=== Begin Enclosure ===
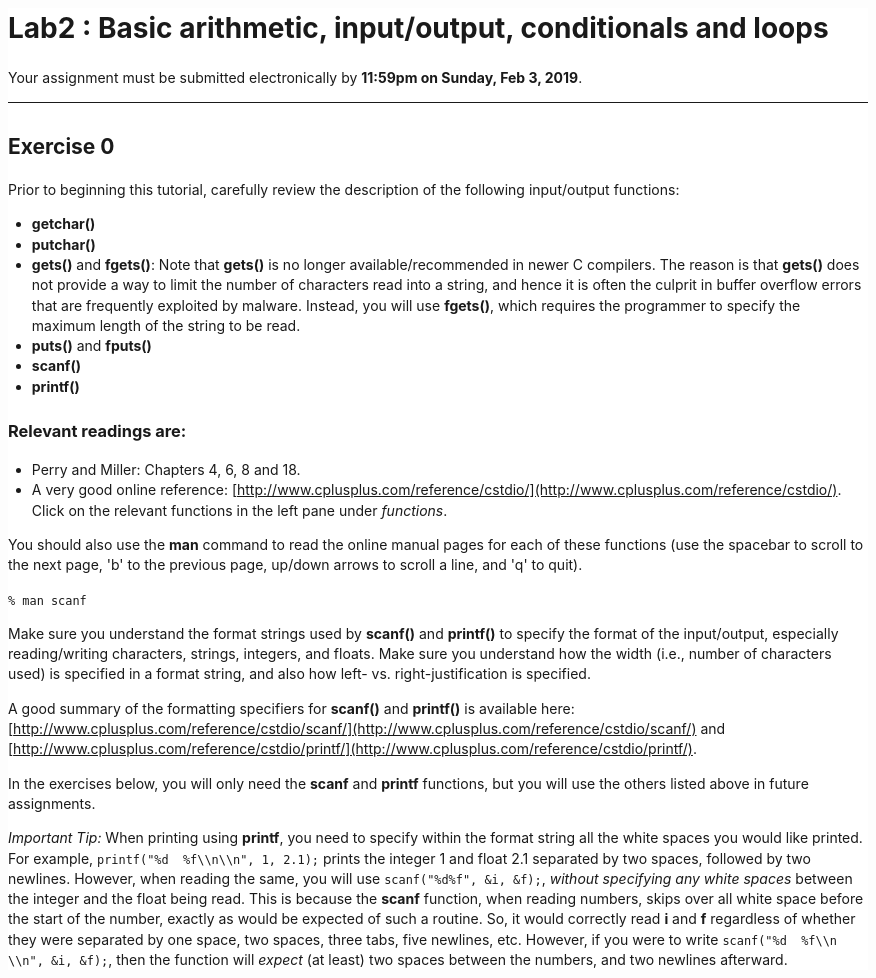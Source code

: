 # Lab2 : Basic arithmetic, input/output, conditionals and loops

Your assignment must be submitted electronically by **11:59pm on Sunday, Feb 3, 2019**.

---------------------------------------------------------

Exercise 0
----------

Prior to beginning this tutorial, carefully review the description of the following input/output functions:

*   **getchar()**
*   **putchar()**
*   **gets()** and **fgets()**: Note that **gets()** is no longer available/recommended in newer C compilers. The reason is that **gets()** does not provide a way to limit the number of characters read into a string, and hence it is often the culprit in buffer overflow errors that are frequently exploited by malware. Instead, you will use **fgets()**, which requires the programmer to specify the maximum length of the string to be read.
*   **puts()** and **fputs()**
*   **scanf()**
*   **printf()**


### Relevant readings are:

*   Perry and Miller: Chapters 4, 6, 8 and 18.
*   A very good online reference: [http://www.cplusplus.com/reference/cstdio/](http://www.cplusplus.com/reference/cstdio/). Click on the relevant functions in the left pane under _functions_.

You should also use the **man** command to read the online manual pages for each of these functions (use the spacebar to scroll to the next page, 'b' to the previous page, up/down arrows to scroll a line, and 'q' to quit).

    % man scanf

Make sure you understand the format strings used by **scanf()** and **printf()** to specify the format of the input/output, especially reading/writing characters, strings, integers, and floats. Make sure you understand how the width (i.e., number of characters used) is specified in a format string, and also how left- vs. right-justification is specified.

A good summary of the formatting specifiers for **scanf()** and **printf()** is available here: [http://www.cplusplus.com/reference/cstdio/scanf/](http://www.cplusplus.com/reference/cstdio/scanf/) and [http://www.cplusplus.com/reference/cstdio/printf/](http://www.cplusplus.com/reference/cstdio/printf/).

In the exercises below, you will only need the **scanf** and **printf** functions, but you will use the others listed above in future assignments.

_Important Tip:_ When printing using **printf**, you need to specify within the format string all the white spaces you would like printed. For example, `printf("%d  %f\\n\\n", 1, 2.1);` prints the integer 1 and float 2.1 separated by two spaces, followed by two newlines. However, when reading the same, you will use `scanf("%d%f", &i, &f);`, _without specifying any white spaces_ between the integer and the float being read. This is because the **scanf** function, when reading numbers, skips over all white space before the start of the number, exactly as would be expected of such a routine. So, it would correctly read **i** and **f** regardless of whether they were separated by one space, two spaces, three tabs, five newlines, etc. However, if you were to write `scanf("%d  %f\\n\\n", &i, &f);`, then the function will _expect_ (at least) two spaces between the numbers, and two newlines afterward.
=== End Enclosure ===
| Directions for this task |
The answer must consist solely of the lines from the first line of the records through the line containing "pane under _functions_.", reproduced exactly and without the pictures.

| Response |
Source code

: # Lab2 : Basic arithmetic, input/output, conditionals and loops

Your assignment must be submitted electronically by **11:59pm on Sunday, Feb 3, 2019**.

---------------------------------------------------------

Exercise 0
----------

Prior to beginning this tutorial, carefully review the description of the following input/output functions:

*   **getchar()**
*   **putchar()**
*   **gets()** and **fgets()**: Note that **gets()** is no longer available/recommended in newer C compilers. The reason is that **gets()** does not provide a way to limit the number of characters read into a string, and hence it is often the culprit in buffer overflow errors that are frequently exploited by malware. Instead, you will use **fgets()**, which requires the programmer to specify the maximum length of the string to be read.
*   **puts()** and **fputs()**
*   **scanf()**
*   **printf()**


### Relevant readings are:

*   Perry and Miller: Chapters 4, 6, 8 and 18.
*   A very good online reference: [http://www.cplusplus.com/reference/cstdio/](http://www.cplusplus.com/reference/cstdio/). Click on the relevant functions in the left pane under _functions_.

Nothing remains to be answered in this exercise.